(WHAT NEEDS TO BE DONE): Find the lines below in which the string "label" occurs. Copy each one.

(RECORDS):
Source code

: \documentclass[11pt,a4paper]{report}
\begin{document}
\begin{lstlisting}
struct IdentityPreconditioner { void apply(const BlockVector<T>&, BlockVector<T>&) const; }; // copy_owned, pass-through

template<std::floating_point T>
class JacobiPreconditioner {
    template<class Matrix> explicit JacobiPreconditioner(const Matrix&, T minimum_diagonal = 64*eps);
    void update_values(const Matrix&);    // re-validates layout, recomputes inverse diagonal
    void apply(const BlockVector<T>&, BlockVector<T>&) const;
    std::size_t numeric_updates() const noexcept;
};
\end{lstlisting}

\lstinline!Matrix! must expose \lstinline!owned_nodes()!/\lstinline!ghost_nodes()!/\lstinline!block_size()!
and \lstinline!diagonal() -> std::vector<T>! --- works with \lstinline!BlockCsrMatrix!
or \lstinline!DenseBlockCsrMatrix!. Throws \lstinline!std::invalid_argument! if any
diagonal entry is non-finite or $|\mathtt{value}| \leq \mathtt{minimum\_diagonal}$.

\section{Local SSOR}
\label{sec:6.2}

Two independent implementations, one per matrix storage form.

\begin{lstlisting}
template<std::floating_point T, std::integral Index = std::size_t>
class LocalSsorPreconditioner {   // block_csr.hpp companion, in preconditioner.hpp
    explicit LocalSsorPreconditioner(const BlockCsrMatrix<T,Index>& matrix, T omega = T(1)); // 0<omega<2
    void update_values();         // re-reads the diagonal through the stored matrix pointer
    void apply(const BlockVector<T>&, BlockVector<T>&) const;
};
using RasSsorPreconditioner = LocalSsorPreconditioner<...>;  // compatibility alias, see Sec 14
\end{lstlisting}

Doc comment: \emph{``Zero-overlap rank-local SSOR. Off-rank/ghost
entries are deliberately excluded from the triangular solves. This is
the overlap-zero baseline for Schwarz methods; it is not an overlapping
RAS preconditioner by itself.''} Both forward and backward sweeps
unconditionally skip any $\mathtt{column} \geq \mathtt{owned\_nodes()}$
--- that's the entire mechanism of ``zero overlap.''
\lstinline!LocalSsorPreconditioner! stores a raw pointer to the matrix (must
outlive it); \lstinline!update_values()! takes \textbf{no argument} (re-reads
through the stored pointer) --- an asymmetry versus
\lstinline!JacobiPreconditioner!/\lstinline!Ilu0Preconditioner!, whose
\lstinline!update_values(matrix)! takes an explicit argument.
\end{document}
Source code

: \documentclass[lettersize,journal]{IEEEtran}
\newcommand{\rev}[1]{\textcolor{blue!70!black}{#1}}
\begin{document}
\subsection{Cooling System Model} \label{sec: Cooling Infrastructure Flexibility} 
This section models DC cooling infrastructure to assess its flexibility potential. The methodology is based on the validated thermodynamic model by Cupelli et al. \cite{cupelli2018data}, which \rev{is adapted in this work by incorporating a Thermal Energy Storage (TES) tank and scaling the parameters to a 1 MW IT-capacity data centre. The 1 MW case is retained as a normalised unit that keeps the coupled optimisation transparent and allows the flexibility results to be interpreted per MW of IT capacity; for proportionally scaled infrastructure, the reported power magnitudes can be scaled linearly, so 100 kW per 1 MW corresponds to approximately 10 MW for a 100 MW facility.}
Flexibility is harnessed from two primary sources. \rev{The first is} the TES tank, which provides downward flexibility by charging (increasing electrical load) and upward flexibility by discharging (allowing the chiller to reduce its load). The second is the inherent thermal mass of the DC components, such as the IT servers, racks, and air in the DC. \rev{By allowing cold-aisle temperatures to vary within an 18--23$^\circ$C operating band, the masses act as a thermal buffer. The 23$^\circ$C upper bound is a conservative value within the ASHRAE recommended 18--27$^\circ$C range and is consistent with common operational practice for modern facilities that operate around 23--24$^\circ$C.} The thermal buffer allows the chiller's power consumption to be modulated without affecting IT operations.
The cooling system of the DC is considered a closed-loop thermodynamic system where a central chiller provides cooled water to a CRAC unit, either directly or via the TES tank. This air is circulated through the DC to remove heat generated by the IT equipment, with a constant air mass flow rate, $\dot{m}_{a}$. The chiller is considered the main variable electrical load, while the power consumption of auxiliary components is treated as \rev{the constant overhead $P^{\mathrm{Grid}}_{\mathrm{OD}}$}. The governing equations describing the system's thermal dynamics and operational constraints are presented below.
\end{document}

(RESPONSE TO THIS TASK):
\label{sec:6.2}
\subsection{Cooling System Model} \label{sec: Cooling Infrastructure Flexibility} 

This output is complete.